(Beginning of Source material)

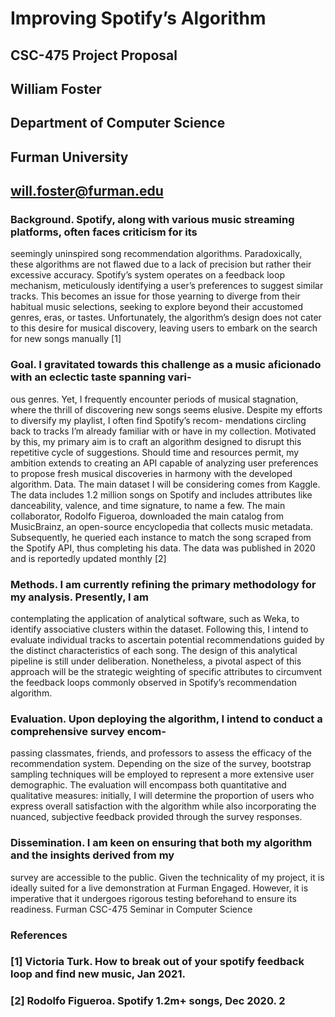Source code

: # Improving Spotify’s Algorithm
## CSC-475 Project Proposal
## William Foster
## Department of Computer Science
## Furman University
## will.foster@furman.edu
### **Background.** Spotify, along with various music streaming platforms, often faces criticism for its
seemingly uninspired song recommendation algorithms. Paradoxically, these algorithms are not
flawed due to a lack of precision but rather their excessive accuracy. Spotify’s system operates on a
feedback loop mechanism, meticulously identifying a user’s preferences to suggest similar tracks.
This becomes an issue for those yearning to diverge from their habitual music selections, seeking to
explore beyond their accustomed genres, eras, or tastes. Unfortunately, the algorithm’s design does
not cater to this desire for musical discovery, leaving users to embark on the search for new songs
manually [1]
### **Goal.** I gravitated towards this challenge as a music aficionado with an eclectic taste spanning vari-
ous genres. Yet, I frequently encounter periods of musical stagnation, where the thrill of discovering
new songs seems elusive. Despite my efforts to diversify my playlist, I often find Spotify’s recom-
mendations circling back to tracks I’m already familiar with or have in my collection. Motivated by
this, my primary aim is to craft an algorithm designed to disrupt this repetitive cycle of suggestions.
Should time and resources permit, my ambition extends to creating an API capable of analyzing user
preferences to propose fresh musical discoveries in harmony with the developed algorithm.
Data. The main dataset I will be considering comes from Kaggle. The data includes 1.2 million
songs on Spotify and includes attributes like danceability, valence, and time signature, to name a
few. The main collaborator, Rodolfo Figueroa, downloaded the main catalog from MusicBrainz, an
open-source encyclopedia that collects music metadata. Subsequently, he queried each instance to
match the song scraped from the Spotify API, thus completing his data. The data was published in
2020 and is reportedly updated monthly [2]
### **Methods.** I am currently refining the primary methodology for my analysis. Presently, I am
contemplating the application of analytical software, such as Weka, to identify associative clusters
within the dataset. Following this, I intend to evaluate individual tracks to ascertain potential
recommendations guided by the distinct characteristics of each song. The design of this analytical
pipeline is still under deliberation. Nonetheless, a pivotal aspect of this approach will be the strategic
weighting of specific attributes to circumvent the feedback loops commonly observed in Spotify’s
recommendation algorithm.
### **Evaluation.** Upon deploying the algorithm, I intend to conduct a comprehensive survey encom-
passing classmates, friends, and professors to assess the efficacy of the recommendation system.
Depending on the size of the survey, bootstrap sampling techniques will be employed to represent a
more extensive user demographic. The evaluation will encompass both quantitative and qualitative
measures: initially, I will determine the proportion of users who express overall satisfaction with the
algorithm while also incorporating the nuanced, subjective feedback provided through the survey
responses.
### **Dissemination.** I am keen on ensuring that both my algorithm and the insights derived from my
survey are accessible to the public. Given the technicality of my project, it is ideally suited for a
live demonstration at Furman Engaged. However, it is imperative that it undergoes rigorous testing
beforehand to ensure its readiness.
Furman CSC-475 Seminar in Computer Science
### **References**
### [1] Victoria Turk. How to break out of your spotify feedback loop and find new music, Jan 2021.
### [2] Rodolfo Figueroa. Spotify 1.2m+ songs, Dec 2020. 2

(End of Source material)

When you repeat the data, keep it exact and drop every picture.

§ **Problem solution**
Source code

: # Improving Spotify’s Algorithm
## CSC-475 Project Proposal
## William Foster
## Department of Computer Science
## Furman University
## will.foster@furman.edu
### **Background.** Spotify, along with various music streaming platforms, often faces criticism for its
seemingly uninspired song recommendation algorithms. Paradoxically, these algorithms are not
flawed due to a lack of precision but rather their excessive accuracy. Spotify’s system operates on a
feedback loop mechanism, meticulously identifying a user’s preferences to suggest similar tracks.
This becomes an issue for those yearning to diverge from their habitual music selections, seeking to
explore beyond their accustomed genres, eras, or tastes. Unfortunately, the algorithm’s design does
not cater to this desire for musical discovery, leaving users to embark on the search for new songs
manually [1]
### **Goal.** I gravitated towards this challenge as a music aficionado with an eclectic taste spanning vari-
ous genres. Yet, I frequently encounter periods of musical stagnation, where the thrill of discovering
new songs seems elusive. Despite my efforts to diversify my playlist, I often find Spotify’s recom-
mendations circling back to tracks I’m already familiar with or have in my collection. Motivated by
this, my primary aim is to craft an algorithm designed to disrupt this repetitive cycle of suggestions.
Should time and resources permit, my ambition extends to creating an API capable of analyzing user
preferences to propose fresh musical discoveries in harmony with the developed algorithm.
Data. The main dataset I will be considering comes from Kaggle. The data includes 1.2 million
songs on Spotify and includes attributes like danceability, valence, and time signature, to name a
few. The main collaborator, Rodolfo Figueroa, downloaded the main catalog from MusicBrainz, an
open-source encyclopedia that collects music metadata. Subsequently, he queried each instance to
match the song scraped from the Spotify API, thus completing his data. The data was published in
2020 and is reportedly updated monthly [2]
### **Methods.** I am currently refining the primary methodology for my analysis. Presently, I am
contemplating the application of analytical software, such as Weka, to identify associative clusters
within the dataset. Following this, I intend to evaluate individual tracks to ascertain potential
recommendations guided by the distinct characteristics of each song. The design of this analytical
pipeline is still under deliberation. Nonetheless, a pivotal aspect of this approach will be the strategic
weighting of specific attributes to circumvent the feedback loops commonly observed in Spotify’s
recommendation algorithm.
### **Evaluation.** Upon deploying the algorithm, I intend to conduct a comprehensive survey encom-
passing classmates, friends, and professors to assess the efficacy of the recommendation system.
Depending on the size of the survey, bootstrap sampling techniques will be employed to represent a
more extensive user demographic. The evaluation will encompass both quantitative and qualitative
measures: initially, I will determine the proportion of users who express overall satisfaction with the
algorithm while also incorporating the nuanced, subjective feedback provided through the survey
responses.
### **Dissemination.** I am keen on ensuring that both my algorithm and the insights derived from my
survey are accessible to the public. Given the technicality of my project, it is ideally suited for a
live demonstration at Furman Engaged. However, it is imperative that it undergoes rigorous testing
beforehand to ensure its readiness.
Furman CSC-475 Seminar in Computer Science
### **References**
### [1] Victoria Turk. How to break out of your spotify feedback loop and find new music, Jan 2021.
### [2] Rodolfo Figueroa. Spotify 1.2m+ songs, Dec 2020. 2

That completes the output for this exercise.